• Task item
Your output should be the lines below from the one with "node.c -o node" through the one with "docker build -t lssa-lab2 .", copied exactly, pictures excluded.

─── Data to examine

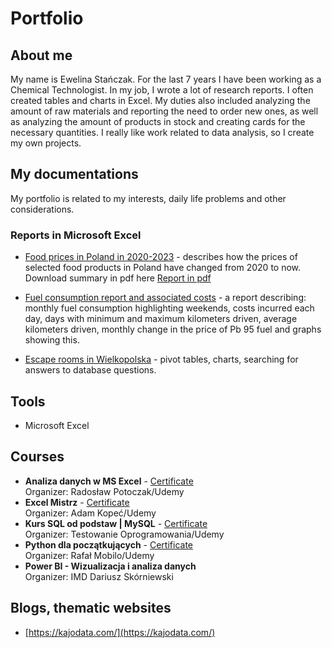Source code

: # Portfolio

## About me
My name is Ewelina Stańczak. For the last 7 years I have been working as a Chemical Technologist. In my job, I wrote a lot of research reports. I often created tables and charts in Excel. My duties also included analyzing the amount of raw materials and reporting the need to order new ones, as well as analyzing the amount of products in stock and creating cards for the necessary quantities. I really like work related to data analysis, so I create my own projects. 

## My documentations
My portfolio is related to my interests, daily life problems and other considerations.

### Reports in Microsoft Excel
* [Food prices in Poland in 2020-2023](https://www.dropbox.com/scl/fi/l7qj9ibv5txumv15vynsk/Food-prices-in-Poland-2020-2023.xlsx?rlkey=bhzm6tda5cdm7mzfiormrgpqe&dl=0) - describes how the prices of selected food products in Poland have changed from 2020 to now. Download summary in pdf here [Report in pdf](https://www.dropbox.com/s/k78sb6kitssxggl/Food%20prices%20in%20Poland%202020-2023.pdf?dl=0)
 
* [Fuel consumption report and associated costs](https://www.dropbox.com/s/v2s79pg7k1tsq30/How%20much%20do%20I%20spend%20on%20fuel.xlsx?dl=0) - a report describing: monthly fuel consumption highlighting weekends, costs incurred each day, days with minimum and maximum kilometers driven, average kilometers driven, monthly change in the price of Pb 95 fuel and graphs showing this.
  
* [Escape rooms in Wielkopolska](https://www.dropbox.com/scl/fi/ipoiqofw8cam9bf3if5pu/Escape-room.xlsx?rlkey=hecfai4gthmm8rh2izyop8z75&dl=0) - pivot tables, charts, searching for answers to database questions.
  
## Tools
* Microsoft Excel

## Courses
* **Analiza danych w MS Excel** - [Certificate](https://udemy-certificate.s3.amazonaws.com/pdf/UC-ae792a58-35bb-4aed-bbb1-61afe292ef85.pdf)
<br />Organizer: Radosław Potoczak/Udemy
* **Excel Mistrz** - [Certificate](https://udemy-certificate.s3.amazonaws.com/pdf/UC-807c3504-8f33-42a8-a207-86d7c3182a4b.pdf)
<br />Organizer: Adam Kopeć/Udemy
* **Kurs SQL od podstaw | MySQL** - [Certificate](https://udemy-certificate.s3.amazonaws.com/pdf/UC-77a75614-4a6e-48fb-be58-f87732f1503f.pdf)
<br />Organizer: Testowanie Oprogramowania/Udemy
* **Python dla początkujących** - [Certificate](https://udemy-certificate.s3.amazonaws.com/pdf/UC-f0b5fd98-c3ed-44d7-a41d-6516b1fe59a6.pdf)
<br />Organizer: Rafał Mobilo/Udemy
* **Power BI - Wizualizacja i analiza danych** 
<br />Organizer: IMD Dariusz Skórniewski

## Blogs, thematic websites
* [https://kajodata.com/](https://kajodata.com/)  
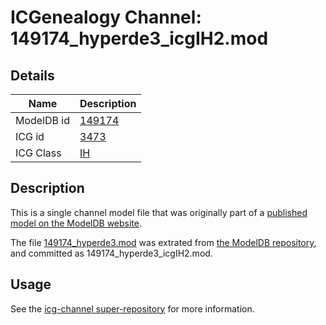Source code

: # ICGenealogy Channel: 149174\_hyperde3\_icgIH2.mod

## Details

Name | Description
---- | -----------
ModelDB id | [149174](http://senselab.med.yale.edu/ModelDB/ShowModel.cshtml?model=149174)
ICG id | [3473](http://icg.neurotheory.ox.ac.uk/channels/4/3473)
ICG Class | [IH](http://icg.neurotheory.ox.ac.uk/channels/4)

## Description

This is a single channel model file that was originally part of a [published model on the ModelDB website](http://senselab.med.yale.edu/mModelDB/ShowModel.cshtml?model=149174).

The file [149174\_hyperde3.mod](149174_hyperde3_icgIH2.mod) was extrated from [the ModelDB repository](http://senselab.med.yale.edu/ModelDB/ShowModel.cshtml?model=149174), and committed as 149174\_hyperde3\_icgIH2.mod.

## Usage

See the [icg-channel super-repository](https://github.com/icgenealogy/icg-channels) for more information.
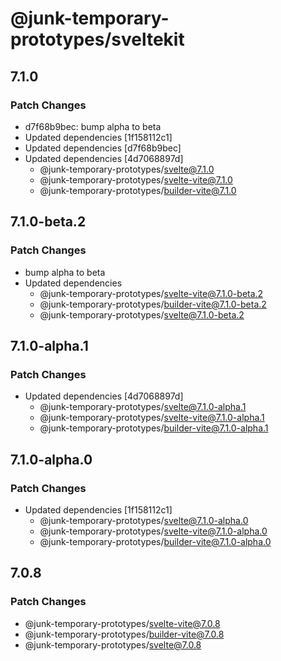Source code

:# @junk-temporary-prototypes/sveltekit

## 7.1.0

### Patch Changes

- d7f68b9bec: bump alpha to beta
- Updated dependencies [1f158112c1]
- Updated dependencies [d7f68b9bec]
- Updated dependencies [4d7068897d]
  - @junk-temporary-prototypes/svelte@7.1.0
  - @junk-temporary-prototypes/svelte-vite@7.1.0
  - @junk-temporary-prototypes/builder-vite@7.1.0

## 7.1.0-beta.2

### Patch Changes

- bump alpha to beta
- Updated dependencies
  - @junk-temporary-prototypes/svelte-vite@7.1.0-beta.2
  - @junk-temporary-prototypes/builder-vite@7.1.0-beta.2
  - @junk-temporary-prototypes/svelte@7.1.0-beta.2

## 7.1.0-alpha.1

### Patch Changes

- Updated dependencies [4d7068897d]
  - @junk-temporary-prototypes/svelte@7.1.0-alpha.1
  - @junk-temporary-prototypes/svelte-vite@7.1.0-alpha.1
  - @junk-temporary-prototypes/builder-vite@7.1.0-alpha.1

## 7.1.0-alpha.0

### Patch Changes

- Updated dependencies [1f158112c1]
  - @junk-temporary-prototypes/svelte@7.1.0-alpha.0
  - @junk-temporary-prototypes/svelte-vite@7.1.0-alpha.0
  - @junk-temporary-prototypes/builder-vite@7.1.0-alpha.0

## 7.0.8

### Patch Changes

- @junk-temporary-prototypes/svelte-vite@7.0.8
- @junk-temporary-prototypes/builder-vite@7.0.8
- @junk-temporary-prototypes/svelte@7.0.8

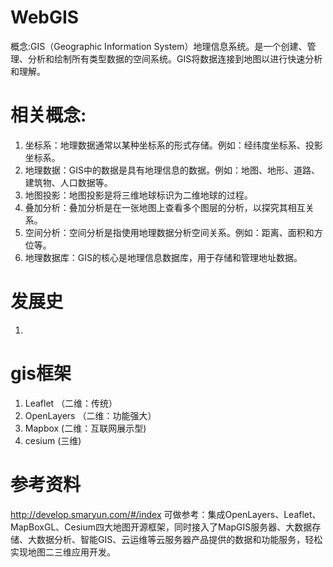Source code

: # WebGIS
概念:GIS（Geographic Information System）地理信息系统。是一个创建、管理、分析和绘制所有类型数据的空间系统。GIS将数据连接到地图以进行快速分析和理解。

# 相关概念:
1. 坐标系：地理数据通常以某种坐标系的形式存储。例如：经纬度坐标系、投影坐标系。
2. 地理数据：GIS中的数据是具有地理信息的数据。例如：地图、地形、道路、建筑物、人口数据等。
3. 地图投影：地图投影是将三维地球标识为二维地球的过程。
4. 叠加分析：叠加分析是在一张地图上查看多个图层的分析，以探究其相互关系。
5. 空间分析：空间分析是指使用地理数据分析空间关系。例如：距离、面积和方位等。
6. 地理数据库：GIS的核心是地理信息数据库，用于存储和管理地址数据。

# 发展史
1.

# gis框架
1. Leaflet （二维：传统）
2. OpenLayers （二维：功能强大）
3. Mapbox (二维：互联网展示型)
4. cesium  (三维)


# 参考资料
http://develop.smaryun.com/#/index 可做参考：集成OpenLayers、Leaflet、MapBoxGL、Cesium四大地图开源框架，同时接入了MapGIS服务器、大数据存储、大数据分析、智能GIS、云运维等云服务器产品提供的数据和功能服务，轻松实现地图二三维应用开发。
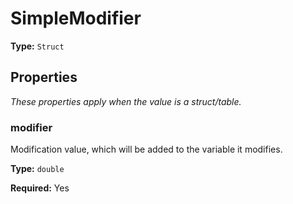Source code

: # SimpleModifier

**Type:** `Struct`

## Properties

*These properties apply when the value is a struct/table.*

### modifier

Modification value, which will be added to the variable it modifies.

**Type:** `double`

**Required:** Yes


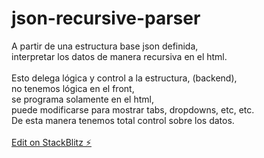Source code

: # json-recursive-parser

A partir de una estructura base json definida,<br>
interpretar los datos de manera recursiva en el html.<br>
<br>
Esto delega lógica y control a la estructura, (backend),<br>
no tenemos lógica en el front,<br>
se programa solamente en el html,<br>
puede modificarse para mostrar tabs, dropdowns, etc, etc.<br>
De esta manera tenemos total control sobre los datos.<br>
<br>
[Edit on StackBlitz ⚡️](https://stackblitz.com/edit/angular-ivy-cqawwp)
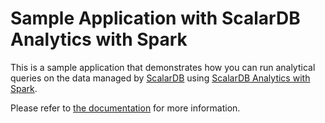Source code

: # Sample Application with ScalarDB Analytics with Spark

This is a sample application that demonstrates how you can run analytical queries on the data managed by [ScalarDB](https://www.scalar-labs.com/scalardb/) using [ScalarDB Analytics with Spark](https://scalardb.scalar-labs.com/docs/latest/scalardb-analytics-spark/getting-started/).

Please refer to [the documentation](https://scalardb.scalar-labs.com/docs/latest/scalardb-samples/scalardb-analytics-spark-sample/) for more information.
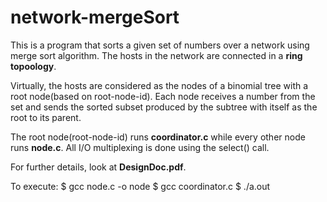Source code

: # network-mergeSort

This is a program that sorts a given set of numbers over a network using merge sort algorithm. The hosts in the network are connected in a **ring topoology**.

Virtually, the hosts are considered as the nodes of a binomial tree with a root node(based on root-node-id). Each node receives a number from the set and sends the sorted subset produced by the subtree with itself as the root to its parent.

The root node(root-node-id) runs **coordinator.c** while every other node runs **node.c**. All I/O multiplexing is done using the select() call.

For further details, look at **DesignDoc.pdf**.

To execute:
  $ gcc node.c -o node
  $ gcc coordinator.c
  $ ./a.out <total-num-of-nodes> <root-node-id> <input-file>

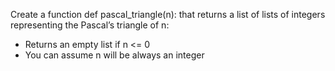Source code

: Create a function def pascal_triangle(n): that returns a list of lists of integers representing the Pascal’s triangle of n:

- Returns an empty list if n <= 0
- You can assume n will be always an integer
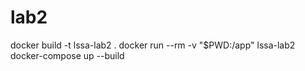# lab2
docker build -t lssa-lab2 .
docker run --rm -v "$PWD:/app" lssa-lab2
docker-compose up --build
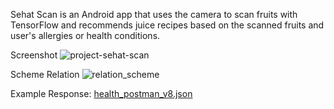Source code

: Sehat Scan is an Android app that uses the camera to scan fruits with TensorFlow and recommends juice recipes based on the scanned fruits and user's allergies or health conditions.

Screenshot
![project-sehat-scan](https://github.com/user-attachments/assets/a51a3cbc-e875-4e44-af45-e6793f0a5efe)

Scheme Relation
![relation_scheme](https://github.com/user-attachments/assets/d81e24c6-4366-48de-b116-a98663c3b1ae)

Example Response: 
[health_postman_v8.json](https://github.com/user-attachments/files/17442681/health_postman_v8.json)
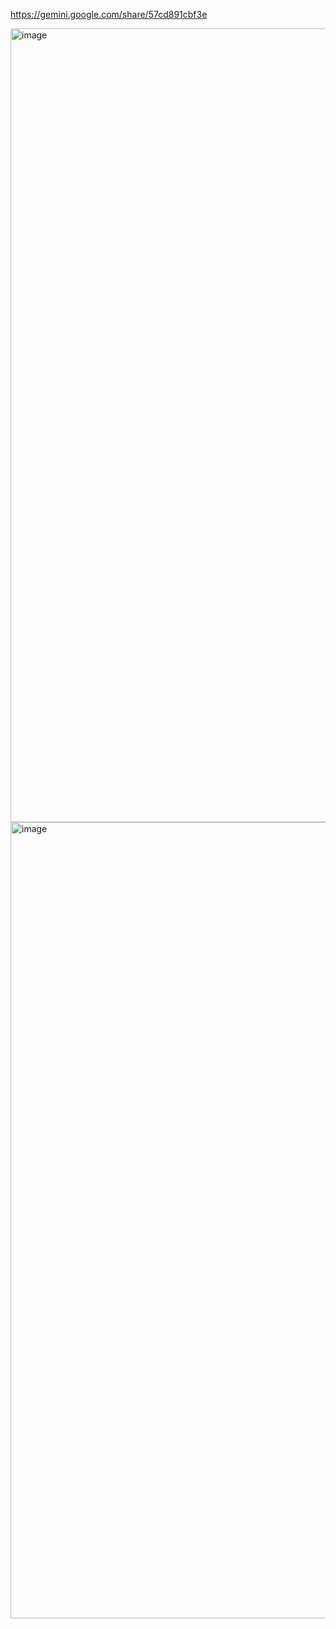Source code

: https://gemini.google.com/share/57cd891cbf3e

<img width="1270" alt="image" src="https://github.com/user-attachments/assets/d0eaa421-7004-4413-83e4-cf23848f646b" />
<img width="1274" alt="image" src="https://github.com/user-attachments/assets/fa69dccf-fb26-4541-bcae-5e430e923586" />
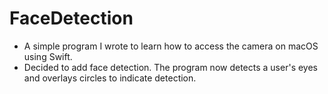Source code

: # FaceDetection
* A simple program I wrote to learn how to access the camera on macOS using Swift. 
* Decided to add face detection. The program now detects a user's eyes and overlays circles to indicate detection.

──────

• Response below
  $ gcc node.c -o node
  $ gcc coordinator.c
  $ ./a.out <total-num-of-nodes> <root-node-id> <input-file>

Source code

: Create a function def pascal_triangle(n): that returns a list of lists of integers representing the Pascal’s triangle of n:

- Returns an empty list if n <= 0
- You can assume n will be always an integer
# lab2
docker build -t lssa-lab2 .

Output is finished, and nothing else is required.